The military superiority of the American-British armada leaves little doubt that Baghdad will be subjected to a siege and an assault, resulting in the overthrow of the current Iraqi regime. This is likely to come at a very high price for two parties: Iraqi lives and property, and American political standing in this region and the world at large.

The suicide bomber who killed himself and four American soldiers certainly defined his act as resistance to occupation, while the American-British command said it was an act of terror. This is an interesting but ultimately irrelevant distinction, because the invasion and the resistance it generates both will go on, regardless of how the two sides define their acts. More important is the transformed perception of the dynamic underway in the minds of most people in the Middle East.

Arabs and many others who oppose the American-British invasion do not defend Saddam Hussein, but rather the right of the Iraqi people to be spared from such unilateral assaults. The American-British armada also is being viewed increasingly in this region as an army of occupation -- and in some important ways it is behaving accordingly.

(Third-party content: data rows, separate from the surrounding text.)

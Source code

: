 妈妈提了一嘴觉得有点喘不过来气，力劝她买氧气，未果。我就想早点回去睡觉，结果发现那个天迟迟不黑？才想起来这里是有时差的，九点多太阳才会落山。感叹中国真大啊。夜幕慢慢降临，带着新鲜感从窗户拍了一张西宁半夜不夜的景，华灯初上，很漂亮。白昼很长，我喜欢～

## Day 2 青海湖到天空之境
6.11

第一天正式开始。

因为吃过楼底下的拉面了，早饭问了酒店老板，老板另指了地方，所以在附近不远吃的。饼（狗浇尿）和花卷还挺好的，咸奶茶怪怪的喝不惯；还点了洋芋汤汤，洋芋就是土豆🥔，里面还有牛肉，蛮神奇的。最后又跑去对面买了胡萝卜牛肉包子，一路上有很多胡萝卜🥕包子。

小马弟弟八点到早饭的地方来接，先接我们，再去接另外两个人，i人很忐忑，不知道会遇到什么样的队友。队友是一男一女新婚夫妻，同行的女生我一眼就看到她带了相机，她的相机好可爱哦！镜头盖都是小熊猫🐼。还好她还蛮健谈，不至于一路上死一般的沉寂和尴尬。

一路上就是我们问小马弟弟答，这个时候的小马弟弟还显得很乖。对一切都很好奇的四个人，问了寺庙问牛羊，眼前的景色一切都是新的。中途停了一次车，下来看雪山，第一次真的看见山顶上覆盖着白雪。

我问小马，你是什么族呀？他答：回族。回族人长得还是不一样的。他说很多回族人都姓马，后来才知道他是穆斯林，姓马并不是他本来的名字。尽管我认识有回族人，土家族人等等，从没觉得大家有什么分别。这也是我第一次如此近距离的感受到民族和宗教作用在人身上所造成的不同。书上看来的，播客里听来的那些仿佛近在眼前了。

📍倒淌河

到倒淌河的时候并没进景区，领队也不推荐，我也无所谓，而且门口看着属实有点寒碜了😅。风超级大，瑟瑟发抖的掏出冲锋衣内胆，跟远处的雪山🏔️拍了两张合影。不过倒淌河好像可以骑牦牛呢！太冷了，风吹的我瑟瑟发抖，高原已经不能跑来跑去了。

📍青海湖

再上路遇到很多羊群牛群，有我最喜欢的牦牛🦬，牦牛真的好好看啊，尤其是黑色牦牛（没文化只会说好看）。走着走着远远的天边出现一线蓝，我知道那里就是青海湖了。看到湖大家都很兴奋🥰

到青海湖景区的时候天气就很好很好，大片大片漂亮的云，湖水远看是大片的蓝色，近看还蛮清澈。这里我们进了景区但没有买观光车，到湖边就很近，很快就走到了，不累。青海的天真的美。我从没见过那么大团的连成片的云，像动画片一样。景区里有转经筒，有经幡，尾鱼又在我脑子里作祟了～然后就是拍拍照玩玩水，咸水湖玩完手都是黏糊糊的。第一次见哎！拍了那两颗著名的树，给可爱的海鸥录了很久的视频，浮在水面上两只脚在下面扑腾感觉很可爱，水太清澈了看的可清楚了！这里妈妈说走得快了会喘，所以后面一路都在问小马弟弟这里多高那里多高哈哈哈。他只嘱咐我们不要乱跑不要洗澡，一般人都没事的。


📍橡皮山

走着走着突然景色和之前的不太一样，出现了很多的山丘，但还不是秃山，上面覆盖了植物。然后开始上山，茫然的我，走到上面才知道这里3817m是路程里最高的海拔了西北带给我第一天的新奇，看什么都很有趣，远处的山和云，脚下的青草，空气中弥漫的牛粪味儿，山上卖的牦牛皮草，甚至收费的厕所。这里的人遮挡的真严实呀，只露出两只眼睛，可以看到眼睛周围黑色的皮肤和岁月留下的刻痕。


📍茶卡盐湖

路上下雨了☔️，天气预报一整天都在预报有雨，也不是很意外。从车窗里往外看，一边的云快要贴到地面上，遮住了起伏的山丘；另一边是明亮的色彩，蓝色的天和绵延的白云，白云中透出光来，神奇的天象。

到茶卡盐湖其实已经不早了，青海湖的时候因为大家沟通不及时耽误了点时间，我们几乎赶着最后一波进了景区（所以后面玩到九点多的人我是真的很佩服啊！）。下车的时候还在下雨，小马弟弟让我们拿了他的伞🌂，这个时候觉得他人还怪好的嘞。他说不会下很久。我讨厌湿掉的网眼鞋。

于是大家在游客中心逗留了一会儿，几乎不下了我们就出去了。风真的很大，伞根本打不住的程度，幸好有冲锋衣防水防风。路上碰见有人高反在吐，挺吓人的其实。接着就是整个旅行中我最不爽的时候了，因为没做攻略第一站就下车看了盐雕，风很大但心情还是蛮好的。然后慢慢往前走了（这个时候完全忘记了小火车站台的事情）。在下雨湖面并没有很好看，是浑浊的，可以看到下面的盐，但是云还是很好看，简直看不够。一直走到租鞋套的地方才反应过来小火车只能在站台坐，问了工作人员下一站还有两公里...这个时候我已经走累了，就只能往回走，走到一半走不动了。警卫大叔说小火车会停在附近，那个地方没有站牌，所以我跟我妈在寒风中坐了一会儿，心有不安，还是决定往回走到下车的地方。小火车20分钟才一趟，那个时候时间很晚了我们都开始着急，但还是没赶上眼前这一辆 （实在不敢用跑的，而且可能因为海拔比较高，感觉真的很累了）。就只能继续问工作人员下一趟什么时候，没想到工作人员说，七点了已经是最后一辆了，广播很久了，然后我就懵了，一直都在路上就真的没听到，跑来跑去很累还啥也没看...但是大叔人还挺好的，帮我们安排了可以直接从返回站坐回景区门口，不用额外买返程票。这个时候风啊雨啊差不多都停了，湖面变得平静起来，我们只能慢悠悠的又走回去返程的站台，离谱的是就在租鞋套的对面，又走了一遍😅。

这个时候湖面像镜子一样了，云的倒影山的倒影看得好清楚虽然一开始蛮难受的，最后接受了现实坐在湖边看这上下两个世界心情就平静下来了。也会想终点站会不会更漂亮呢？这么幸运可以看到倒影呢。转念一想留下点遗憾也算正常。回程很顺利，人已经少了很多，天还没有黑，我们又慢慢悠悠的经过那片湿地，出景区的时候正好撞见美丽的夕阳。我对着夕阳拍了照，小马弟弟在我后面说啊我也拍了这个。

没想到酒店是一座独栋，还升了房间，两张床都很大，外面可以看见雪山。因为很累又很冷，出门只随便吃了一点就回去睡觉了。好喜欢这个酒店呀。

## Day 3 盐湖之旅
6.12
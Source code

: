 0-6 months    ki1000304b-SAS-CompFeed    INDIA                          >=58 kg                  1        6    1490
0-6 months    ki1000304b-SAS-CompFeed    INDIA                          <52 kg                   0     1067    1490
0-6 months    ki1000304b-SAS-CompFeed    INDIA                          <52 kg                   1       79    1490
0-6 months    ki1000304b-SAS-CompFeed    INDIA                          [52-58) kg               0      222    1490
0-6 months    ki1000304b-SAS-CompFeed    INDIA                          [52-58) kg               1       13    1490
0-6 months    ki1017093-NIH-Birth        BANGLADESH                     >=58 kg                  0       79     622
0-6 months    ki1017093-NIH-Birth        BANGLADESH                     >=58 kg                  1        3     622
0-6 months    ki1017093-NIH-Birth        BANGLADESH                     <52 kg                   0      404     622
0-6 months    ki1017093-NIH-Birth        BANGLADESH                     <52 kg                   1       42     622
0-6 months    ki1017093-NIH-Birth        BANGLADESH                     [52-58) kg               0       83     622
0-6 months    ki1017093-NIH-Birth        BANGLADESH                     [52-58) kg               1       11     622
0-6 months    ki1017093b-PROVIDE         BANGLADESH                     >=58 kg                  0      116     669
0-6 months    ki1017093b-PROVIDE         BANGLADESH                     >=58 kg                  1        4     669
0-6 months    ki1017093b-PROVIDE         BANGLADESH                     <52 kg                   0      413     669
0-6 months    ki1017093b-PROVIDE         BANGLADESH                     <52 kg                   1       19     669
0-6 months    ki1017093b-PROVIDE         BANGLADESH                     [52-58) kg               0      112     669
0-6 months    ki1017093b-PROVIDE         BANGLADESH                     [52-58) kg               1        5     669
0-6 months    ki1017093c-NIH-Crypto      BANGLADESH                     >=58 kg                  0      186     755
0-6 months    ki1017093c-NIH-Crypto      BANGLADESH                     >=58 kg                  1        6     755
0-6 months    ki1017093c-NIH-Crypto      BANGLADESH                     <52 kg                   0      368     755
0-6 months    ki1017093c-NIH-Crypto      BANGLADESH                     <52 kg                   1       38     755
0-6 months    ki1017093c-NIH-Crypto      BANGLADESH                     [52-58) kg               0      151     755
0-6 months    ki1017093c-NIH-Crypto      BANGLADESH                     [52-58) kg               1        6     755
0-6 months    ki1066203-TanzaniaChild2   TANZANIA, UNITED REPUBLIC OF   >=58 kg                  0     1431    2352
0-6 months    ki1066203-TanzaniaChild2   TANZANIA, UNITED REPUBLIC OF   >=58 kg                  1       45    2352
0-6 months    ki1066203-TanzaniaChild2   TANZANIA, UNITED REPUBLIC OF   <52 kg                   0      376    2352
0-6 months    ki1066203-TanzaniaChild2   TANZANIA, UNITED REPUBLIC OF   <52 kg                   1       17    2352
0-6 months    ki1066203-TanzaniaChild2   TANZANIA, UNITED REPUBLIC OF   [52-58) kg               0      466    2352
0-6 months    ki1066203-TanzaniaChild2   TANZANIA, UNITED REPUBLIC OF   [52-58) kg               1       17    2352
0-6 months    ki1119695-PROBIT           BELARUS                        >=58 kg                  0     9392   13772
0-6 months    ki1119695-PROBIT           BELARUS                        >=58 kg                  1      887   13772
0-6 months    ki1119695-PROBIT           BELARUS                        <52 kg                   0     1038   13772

The suicide bombing has led American and British troops to be much more careful about coming into contact with Iraqis. The troops are more nervous and more trigger happy, as we witnessed when American soldiers shot and killed a number of women and children in a van at a checkpoint Monday. Television pictures show columns of young American and British troops walking through Iraqi villages with their guns drawn and loaded. Men who approach the soldiers have to take their shirts off, to show that they are not carrying bombs. Troops break down doors and rush into Iraqi houses, guns drawn and sometimes blazing. American and British guns shell entire Iraqi neighborhoods.

Tommy Franks, welcome to Nablus, the historic Palestinian West Bank city that became a symbol for Israeli bombardment, destruction and occupation last year.

The American-British army in Iraq is dangerously close to joining an ignominious list of modern occupation armies that generated fierce resistance from the natives, sought unsuccessfully to stay in place by the force of their superior firepower, and ultimately were driven out, dropped their imperial adventure, and returned home. The three most glaring examples of this cycle in recent memory are probably the Americans in Vietnam, the Russians in Afghanistan, and the Israelis in South Lebanon.

We already hear voices around the Arab and Islamic world asking for volunteers to travel to Iraq to fight and oust the invaders, just as tens of thousands of volunteers went to Afghanistan in the 1980s to oust the occupying Russians. Some have already made the trip, along with thousands of Iraqi men who have returned home to defend their country.

The common emotional response to the Iraq war throughout the Arab World has been one of anti-colonial resistance. This war is being seen widely as merely the latest phase of a long-running colonial drama by which Western armies invade, subjugate, reconfigure, and exploit the lands and resources of the Middle East. This may be a romantic, emotional notion, or it may be an accurate one.

Given the compelling historical lessons of the three other east, west and central Asian lands of Vietnam, Afghanistan and Lebanon, one would be a fool to be dazzled by the power and determination of a mighty nation that sends its army into distant Asian adventures. We should remember that these three other failed Asian episodes started with a superior military power occupying another land while repeating pleasant sounding rationales about security, democracy, liberation, prosperity and defending freedom. They all ended in humiliating failure at the hands of invaded men and women whose will to resist was greater than the invader's will to persist. The actions of both sides in the coming weeks may well reveal if we are moving in this direction.